On 26 February 2014 10:45, Joonas Suominen <joonas.suominen(a)wikimedia.fi> wrote:
How about using RDFa and foaf:primaryTopic like in
this example
https://en.wikipedia.org/wiki/RDFa#XHTML.2BRDFa_1.0_example
2014-02-26 20:18 GMT+02:00 Paul Houle <ontology2(a)gmail.com>om>:
> Isn't there some way to do this with schema.org?
The FOAF options were designed for relations between entities and documents -
foaf:primaryTopic relates a Document to a thing that the doc is
primarily about (i.e. assumes entity IDs as value, pedantically).
the inverse, foaf:isPrimaryTopicOf, was designed to allow an entity
description in a random page to anchor itself against well known
pages. In particular we had Wikipedia in mind.
http://xmlns.com/foaf/spec/#term_primaryTopic
http://xmlns.com/foaf/spec/#term_isPrimaryTopicOf
(Both of these share a classic Semantic Web pickyness about
distinguishing things from pages about those things).
Much more recently at
schema.org we've added a new
property/relationship called
http://schema.org/sameAs
It relates an entity to a reference page (e.g. wikipedia) that can be
used as a kind of proxy identifier for the real world thing that it
describes. Not to be confused with owl:sameAs which is for saying
"here are two ways of identifying the exact same real world entity".
None of these are a perfect fit for a relationship between a random
Web page and a reference page. But maybe close enough?
Both FOAF and
schema.org are essentially dictionaries of
hopefully-useful terms, so you can use them in HTML head, or body,
according to taste, policy, tooling etc. And you can choose a syntax
(microdata, rdfa, json-ld etc.).
I'd recommend using the new
schema.org 'sameAs', .e.g. in rdfa lite,
<link
href="https://en.wikipedia.org/wiki/Buckingham_Palace"

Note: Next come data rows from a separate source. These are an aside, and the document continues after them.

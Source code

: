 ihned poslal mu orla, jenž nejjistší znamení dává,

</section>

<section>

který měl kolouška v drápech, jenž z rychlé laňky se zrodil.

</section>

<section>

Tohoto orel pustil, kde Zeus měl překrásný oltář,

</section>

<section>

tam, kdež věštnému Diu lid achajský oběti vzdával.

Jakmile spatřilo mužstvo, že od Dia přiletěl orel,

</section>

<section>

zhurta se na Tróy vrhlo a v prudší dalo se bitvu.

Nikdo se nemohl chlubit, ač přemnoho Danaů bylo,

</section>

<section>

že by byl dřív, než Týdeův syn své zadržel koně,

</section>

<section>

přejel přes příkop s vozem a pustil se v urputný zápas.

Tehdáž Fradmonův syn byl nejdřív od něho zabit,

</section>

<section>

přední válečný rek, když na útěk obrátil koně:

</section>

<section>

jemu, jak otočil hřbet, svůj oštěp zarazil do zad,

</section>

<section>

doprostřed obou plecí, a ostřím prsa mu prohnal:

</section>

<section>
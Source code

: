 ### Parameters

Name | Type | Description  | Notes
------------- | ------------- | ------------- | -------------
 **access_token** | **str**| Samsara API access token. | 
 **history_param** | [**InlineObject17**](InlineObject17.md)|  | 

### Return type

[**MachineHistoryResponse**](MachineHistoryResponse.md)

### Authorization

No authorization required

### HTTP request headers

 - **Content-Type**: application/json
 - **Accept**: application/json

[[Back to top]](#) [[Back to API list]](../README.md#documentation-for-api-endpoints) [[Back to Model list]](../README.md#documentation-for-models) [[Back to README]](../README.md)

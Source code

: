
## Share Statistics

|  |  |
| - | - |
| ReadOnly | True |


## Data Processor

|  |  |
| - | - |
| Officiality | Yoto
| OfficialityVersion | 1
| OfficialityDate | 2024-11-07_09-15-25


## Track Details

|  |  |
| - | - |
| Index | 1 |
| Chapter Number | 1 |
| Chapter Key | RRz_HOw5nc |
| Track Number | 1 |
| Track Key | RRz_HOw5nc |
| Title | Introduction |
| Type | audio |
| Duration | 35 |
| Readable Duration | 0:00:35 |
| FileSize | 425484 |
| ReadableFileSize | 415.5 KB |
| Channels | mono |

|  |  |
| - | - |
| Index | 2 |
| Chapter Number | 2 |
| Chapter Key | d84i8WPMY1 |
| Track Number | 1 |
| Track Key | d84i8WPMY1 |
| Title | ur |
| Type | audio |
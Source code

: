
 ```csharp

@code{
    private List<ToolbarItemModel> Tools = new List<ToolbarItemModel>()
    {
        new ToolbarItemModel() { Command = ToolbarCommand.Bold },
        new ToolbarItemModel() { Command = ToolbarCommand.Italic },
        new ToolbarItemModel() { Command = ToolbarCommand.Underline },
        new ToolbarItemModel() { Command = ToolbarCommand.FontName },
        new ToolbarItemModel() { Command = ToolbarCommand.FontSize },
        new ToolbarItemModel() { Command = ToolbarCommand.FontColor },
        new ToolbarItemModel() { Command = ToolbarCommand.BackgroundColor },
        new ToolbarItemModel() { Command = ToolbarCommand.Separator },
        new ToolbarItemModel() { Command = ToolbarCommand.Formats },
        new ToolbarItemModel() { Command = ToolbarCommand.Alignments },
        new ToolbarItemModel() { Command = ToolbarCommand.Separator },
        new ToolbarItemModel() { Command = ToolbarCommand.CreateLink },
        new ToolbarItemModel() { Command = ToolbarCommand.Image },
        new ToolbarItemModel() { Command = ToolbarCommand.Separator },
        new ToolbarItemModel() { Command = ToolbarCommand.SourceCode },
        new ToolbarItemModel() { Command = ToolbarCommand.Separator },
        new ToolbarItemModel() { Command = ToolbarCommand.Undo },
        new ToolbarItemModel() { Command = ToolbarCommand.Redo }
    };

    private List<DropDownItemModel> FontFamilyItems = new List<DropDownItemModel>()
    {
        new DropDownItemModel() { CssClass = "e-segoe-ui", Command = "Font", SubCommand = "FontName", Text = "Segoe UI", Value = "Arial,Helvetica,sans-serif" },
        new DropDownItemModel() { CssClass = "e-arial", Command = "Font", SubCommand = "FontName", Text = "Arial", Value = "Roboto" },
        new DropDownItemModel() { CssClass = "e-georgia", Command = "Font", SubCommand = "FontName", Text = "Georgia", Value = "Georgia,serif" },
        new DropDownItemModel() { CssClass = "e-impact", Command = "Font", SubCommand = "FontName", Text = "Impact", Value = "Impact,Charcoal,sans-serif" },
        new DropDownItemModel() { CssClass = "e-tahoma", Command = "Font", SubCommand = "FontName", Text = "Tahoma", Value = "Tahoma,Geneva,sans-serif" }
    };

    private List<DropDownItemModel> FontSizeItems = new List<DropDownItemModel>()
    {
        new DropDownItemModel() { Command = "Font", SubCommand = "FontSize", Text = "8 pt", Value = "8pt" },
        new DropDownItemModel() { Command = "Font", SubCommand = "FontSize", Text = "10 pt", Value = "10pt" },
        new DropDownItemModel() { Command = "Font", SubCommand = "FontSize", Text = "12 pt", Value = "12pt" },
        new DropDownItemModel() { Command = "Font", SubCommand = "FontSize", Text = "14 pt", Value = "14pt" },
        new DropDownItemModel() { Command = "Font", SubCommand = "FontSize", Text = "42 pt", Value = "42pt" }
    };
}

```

property="http://schema.org/sameAs" />
This technically says "the thing we're describing in the current
element is Buckingham_Palace. If you want to be more explicit and say
"this Web page is about a real world Place and that place is
Buckingham_Palace ... you can do this too with a bit more nesting; the
HTML body might be a better place for it.